Sometimes it seems as if our most productive relationships are the most uncomfortable ones. I have for years been a subscriber to The New Yorker magazine and in that time my experience has always been somewhat problematic. I was exasperated for a number of years when they had a surfeit of longwinded essays about tendentious topics of such anemic interest that you could barely read a paragraph before setting it aside. More recently I have been exasperated by many of their mainstay writers such as Hertzberg and Hirsch who appear to be so comfortably esconced in their own world view that it admits no consideration to readers who do not share their prejudices and biases. Whose writing appears to be powered solely by unremiting outrage and whose arguments are only loosely based on facts or reason. A consequence has been that each week's magazine is like as not to be put in the pile of books and magazines that I will get to later - at the current pace, later being sometime between retirement and dotage.

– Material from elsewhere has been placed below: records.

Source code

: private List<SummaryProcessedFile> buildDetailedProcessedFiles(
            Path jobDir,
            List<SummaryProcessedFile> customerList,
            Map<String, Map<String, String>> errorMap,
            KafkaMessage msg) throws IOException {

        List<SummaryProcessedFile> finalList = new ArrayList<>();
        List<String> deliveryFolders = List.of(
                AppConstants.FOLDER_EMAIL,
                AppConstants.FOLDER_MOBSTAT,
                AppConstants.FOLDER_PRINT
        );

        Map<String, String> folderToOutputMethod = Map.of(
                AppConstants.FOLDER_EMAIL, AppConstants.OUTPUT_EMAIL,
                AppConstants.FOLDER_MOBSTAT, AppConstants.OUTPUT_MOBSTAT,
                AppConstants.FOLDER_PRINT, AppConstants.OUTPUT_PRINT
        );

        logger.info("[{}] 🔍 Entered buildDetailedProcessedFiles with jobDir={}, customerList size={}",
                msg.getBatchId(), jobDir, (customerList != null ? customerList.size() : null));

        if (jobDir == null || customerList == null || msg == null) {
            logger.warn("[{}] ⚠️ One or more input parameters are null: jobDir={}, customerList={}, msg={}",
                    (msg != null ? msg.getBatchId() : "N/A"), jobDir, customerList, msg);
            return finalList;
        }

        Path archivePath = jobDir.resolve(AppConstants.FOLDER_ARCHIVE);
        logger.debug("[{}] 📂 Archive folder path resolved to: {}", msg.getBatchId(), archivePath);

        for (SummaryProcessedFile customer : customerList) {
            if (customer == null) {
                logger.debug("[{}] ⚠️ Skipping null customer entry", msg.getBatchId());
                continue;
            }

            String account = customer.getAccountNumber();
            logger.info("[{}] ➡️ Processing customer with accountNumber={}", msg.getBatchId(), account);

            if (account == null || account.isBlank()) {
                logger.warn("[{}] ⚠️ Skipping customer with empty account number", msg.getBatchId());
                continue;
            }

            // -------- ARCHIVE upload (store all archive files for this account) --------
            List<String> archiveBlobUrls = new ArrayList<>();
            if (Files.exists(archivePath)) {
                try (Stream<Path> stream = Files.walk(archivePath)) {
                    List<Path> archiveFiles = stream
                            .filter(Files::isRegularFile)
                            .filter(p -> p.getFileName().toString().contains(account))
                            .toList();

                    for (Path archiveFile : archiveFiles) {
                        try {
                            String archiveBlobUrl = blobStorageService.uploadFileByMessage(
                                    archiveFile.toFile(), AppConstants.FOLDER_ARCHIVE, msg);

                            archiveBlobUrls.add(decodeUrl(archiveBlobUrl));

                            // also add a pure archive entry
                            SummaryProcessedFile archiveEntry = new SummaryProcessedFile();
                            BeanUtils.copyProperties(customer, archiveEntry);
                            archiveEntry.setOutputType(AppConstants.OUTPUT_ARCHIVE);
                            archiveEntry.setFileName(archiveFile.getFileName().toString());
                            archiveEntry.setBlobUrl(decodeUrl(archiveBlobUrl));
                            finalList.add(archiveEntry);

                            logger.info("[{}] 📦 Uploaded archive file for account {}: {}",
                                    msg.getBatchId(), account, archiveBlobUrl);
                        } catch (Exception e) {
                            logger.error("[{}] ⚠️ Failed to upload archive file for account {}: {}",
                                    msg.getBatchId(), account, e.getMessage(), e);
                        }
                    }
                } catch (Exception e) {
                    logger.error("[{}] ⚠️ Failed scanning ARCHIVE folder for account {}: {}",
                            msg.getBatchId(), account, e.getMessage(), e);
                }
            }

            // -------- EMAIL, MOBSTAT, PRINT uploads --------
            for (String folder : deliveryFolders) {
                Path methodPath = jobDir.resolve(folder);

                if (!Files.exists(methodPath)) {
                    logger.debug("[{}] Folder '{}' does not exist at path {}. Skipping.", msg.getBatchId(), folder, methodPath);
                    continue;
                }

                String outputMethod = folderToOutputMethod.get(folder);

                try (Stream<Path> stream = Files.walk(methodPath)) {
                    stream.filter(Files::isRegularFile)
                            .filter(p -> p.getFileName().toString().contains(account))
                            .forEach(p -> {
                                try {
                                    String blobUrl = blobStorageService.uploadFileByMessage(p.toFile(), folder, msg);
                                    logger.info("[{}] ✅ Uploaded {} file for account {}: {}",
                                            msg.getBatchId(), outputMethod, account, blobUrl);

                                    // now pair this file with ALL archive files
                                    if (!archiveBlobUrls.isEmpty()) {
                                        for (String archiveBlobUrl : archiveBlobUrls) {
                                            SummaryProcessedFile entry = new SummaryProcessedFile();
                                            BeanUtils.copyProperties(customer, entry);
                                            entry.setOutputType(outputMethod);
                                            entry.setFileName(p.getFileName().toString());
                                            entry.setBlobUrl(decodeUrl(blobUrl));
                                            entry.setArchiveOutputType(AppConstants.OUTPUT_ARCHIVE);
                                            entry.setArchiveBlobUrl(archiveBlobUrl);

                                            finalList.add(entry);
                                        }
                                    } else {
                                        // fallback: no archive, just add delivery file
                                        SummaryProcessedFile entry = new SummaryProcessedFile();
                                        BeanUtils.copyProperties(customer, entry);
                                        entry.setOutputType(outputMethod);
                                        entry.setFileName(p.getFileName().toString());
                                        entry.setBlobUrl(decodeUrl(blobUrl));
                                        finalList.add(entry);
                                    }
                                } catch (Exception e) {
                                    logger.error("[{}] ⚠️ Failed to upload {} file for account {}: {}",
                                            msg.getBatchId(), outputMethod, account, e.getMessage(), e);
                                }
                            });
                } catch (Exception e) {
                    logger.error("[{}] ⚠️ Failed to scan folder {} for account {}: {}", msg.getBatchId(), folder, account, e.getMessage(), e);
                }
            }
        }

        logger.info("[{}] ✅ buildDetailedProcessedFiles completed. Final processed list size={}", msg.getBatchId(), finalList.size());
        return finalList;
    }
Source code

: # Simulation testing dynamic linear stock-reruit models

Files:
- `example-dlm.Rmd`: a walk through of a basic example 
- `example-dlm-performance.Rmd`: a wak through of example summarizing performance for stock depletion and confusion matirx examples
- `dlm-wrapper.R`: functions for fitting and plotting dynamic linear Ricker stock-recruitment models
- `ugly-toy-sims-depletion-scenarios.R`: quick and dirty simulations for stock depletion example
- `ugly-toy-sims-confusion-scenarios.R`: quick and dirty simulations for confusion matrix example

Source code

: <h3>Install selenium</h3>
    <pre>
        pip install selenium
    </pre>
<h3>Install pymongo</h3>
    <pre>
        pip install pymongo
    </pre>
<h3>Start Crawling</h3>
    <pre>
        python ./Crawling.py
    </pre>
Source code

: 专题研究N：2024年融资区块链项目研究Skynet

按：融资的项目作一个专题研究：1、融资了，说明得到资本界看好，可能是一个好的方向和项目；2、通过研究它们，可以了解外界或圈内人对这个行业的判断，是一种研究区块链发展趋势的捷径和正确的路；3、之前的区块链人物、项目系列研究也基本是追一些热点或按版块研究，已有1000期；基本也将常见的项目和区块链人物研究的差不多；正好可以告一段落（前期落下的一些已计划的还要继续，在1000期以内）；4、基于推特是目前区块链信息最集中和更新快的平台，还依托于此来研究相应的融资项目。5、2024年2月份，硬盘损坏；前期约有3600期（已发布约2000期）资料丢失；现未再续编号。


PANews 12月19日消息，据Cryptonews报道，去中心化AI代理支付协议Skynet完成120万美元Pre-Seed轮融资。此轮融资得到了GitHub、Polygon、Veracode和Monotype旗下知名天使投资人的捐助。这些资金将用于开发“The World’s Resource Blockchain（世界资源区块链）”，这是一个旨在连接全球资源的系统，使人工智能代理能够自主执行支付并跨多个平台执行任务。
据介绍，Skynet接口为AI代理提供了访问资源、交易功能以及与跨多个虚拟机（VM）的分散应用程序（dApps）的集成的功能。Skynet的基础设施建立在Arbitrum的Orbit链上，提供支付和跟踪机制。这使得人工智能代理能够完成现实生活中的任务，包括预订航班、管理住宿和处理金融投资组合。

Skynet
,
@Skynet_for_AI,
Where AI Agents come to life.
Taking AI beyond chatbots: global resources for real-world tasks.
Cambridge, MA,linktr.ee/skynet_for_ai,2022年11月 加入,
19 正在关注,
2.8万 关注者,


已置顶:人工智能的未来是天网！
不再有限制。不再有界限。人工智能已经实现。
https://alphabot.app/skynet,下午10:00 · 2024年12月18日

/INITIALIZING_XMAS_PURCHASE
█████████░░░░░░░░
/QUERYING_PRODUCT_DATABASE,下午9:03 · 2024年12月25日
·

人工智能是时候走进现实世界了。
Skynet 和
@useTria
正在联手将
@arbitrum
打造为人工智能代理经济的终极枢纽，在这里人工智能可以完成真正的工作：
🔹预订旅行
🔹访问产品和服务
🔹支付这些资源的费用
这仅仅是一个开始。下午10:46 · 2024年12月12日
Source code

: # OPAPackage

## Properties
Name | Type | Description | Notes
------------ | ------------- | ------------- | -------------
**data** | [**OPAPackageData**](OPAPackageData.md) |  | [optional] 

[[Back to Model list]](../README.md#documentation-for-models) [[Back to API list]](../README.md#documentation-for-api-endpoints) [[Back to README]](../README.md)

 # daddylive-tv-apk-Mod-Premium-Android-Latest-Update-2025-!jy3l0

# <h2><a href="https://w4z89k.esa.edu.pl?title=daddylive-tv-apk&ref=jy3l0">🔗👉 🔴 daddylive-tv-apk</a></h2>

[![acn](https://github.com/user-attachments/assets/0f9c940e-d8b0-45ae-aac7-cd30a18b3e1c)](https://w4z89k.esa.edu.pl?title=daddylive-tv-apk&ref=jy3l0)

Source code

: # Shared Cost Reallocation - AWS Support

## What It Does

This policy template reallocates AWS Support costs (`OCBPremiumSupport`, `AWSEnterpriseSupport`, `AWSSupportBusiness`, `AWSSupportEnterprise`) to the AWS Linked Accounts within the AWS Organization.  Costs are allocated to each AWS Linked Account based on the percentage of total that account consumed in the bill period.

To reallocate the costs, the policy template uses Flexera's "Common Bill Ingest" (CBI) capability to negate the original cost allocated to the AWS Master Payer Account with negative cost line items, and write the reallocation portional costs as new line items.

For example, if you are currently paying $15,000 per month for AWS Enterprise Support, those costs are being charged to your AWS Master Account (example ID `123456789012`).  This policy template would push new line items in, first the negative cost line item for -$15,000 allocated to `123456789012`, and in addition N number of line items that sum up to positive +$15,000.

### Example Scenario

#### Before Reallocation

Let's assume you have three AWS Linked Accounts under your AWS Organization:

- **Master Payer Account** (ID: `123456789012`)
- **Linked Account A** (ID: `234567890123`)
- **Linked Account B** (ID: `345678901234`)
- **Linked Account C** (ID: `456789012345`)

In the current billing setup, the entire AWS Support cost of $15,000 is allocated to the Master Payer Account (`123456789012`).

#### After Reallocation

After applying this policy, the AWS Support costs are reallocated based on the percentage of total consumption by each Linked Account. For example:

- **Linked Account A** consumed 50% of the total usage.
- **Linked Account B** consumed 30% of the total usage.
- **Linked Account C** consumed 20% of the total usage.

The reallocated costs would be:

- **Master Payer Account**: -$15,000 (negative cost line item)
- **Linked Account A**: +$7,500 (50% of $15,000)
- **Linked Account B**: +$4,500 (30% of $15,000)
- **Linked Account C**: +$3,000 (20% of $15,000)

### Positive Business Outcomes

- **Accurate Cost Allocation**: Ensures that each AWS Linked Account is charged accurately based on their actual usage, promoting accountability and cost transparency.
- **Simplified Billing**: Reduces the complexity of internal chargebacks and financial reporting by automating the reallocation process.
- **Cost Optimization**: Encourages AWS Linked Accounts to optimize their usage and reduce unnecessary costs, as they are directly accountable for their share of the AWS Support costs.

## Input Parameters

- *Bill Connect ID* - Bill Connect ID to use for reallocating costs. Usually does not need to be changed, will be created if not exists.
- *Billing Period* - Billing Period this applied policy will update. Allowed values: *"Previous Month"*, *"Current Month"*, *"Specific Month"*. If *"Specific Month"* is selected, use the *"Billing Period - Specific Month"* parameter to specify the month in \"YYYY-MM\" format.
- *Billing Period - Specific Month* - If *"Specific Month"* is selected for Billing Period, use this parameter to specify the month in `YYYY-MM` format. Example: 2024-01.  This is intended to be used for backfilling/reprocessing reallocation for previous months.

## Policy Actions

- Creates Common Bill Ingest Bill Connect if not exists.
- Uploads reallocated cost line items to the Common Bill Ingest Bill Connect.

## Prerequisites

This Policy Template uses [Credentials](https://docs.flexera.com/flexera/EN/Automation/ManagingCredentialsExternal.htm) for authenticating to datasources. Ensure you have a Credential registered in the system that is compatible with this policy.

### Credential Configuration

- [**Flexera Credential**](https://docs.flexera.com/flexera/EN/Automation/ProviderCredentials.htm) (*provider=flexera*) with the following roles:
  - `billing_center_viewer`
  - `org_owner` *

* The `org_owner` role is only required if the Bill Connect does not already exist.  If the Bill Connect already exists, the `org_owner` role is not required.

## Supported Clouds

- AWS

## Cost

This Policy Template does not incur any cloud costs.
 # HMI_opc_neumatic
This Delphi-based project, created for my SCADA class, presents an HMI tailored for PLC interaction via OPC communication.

And yet. Every now and then some issue comes along with a set of essays or articles or fine writing that I would not find anywhere else. They every now and then have a writer taking a position with which I natively disagree but who writes so well and persuasively and respects me enough as a reader to offer facts and a logic to their interpretation such that I read all the way through to the end. Sometimes my position is modified, sometimes unchanged but I feel that the time has been well spent. And each year I sign up for more.
This week's edition has some wonderful little vignettes on the kaleidoscopic experience of faith. Birght little pieces of the jagged color of experience. Well worth a read.
Also related to faith, don't miss James Wood's review, Holiday in Hellmouth.